10. Il résulte de tout ce qui précède que la société Bio-Rad n'est pas fondée à soutenir que c'est à tort que, par le jugement attaqué, le tribunal administratif de Cergy-Pontoise a rejeté sa demande tendant à l'annulation de la décision du 10 juillet 2019 par laquelle le préfet du Val-d'Oise a assujetti la société Bio-Rad à l'obligation de revitalisation et de la décision de rejet de son recours gracieux.
Sur les conclusions tendant au bénéfice des dispositions de l'article L. 761-1 du code de justice administrative :
11. L'État n'étant pas la partie perdante, la société Bio-Rad n'est pas fondée à demander qu'une somme soit mise à la charge de l'État au titre des dispositions de l'article L. 761-1 du code de justice administrative.
D É C I D E :
Article 1er : La requête de la société Bio-Rad est rejetée.

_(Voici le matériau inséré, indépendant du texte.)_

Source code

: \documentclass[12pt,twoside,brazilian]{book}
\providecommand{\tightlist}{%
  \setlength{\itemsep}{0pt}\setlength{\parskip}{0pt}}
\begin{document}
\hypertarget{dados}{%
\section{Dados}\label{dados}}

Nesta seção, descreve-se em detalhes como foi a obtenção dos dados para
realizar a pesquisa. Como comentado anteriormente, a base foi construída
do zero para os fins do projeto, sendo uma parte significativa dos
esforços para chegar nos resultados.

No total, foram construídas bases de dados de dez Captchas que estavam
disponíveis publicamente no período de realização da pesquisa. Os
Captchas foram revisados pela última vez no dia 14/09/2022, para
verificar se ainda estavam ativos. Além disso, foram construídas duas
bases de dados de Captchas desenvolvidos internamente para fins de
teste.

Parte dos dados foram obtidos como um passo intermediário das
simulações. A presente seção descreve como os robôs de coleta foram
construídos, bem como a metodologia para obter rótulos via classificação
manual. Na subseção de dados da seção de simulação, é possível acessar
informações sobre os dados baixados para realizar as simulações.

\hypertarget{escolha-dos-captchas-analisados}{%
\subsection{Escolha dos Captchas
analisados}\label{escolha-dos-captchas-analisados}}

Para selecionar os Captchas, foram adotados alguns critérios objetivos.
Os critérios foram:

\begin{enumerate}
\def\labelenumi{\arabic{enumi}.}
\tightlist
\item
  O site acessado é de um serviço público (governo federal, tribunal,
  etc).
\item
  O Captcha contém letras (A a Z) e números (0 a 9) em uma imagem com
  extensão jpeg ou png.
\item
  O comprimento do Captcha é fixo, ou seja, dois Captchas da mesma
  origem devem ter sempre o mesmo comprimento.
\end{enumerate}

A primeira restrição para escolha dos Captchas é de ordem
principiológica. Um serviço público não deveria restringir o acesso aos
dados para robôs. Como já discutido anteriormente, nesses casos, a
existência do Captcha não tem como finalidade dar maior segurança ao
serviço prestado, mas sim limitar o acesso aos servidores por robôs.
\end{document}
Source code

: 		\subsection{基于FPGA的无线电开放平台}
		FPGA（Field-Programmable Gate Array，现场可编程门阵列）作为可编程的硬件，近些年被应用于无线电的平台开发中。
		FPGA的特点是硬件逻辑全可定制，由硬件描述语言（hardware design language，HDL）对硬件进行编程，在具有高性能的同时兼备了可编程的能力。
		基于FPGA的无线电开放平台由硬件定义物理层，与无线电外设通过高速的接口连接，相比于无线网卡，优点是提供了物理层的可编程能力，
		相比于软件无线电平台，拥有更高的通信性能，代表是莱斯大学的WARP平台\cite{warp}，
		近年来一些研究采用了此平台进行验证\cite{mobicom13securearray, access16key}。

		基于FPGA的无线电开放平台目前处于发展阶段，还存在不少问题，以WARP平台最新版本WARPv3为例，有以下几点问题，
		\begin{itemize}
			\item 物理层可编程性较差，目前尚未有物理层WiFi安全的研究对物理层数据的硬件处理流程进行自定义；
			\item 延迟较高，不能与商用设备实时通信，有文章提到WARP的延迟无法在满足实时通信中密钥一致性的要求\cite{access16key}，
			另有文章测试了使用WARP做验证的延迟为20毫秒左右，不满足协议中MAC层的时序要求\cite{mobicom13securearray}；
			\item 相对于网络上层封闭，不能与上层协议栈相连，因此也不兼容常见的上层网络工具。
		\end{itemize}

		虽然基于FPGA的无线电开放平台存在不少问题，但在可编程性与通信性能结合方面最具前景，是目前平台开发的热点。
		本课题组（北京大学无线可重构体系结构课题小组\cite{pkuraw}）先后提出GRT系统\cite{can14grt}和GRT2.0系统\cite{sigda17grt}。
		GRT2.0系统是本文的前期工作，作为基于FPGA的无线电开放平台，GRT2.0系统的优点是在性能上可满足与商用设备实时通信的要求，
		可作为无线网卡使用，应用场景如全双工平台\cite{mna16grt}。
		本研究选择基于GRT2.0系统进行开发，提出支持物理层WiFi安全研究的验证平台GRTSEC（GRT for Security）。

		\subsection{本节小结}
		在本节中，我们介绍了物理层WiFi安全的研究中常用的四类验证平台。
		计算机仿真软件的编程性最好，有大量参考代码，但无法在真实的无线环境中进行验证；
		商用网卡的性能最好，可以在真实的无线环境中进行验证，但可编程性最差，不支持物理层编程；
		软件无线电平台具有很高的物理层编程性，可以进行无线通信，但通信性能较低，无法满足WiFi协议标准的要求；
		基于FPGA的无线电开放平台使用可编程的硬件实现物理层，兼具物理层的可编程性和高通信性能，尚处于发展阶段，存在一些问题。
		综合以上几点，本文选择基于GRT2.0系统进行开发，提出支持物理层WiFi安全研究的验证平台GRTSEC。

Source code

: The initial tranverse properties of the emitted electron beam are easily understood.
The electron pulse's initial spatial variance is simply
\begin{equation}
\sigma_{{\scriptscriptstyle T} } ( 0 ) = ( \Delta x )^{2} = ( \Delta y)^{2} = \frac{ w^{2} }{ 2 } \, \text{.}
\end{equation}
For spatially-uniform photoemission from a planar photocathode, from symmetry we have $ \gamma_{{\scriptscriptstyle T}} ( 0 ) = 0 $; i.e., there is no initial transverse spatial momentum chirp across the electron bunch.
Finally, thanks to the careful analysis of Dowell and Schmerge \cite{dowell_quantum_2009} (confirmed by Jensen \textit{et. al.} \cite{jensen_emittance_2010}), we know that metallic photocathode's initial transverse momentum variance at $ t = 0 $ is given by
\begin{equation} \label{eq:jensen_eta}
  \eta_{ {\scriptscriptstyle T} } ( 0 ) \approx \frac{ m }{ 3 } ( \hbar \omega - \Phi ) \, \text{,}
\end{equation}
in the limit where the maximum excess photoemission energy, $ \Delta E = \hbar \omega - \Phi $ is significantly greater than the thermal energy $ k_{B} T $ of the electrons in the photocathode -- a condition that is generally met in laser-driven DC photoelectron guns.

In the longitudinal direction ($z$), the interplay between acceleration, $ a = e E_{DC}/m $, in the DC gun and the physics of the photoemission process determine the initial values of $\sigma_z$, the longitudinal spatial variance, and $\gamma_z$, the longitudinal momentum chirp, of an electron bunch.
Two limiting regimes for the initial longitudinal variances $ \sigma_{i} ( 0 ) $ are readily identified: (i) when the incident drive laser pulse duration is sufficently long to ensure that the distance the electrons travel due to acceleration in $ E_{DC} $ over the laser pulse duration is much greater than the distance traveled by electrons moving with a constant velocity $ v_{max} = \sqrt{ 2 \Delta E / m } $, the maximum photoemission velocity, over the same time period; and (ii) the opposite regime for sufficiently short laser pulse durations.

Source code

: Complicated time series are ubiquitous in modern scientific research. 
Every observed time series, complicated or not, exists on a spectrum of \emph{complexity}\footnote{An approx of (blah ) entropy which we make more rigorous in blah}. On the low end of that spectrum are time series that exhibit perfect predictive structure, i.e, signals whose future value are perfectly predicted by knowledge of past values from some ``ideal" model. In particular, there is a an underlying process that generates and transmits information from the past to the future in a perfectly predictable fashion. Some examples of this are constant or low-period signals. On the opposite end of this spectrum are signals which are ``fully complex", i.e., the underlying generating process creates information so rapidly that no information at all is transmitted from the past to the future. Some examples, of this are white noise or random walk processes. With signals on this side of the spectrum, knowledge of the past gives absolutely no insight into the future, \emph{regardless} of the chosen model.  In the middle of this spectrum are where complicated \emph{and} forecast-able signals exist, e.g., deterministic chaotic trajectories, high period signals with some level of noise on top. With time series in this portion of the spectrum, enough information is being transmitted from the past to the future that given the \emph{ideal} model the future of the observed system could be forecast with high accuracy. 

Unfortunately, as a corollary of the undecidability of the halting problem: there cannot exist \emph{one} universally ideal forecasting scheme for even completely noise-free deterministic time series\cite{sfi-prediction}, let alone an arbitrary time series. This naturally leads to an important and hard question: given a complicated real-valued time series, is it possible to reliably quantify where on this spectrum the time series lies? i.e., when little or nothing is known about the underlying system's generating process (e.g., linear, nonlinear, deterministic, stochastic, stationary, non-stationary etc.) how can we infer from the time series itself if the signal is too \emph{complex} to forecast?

Article 2 : Le présent arrêt sera notifié à la société Bio-Rad et à la ministre du travail, de la santé, des solidarités et des familles. Copie en sera adressée au préfet du Val-d'Oise.
Délibéré après l'audience du 27 mai 2025, à laquelle siégeaient :
M. Etienvre, président de chambre,
M. Pilven, président-assesseur,
Mme Pham, première conseillère.
Rendu public par mise à disposition au greffe le 24 juin 2025.
Le rapporteur,
J-E. PilvenLe président,
F. Etienvre
La greffière,
S. Diabouga
La République mande et ordonne à la ministre du travail, de la santé, des solidarités et des familles en ce qui la concerne ou à tous commissaires de justice à ce requis en ce qui concerne les voies de droit commun, contre les parties privées, de pourvoir à l'exécution de la présente décision.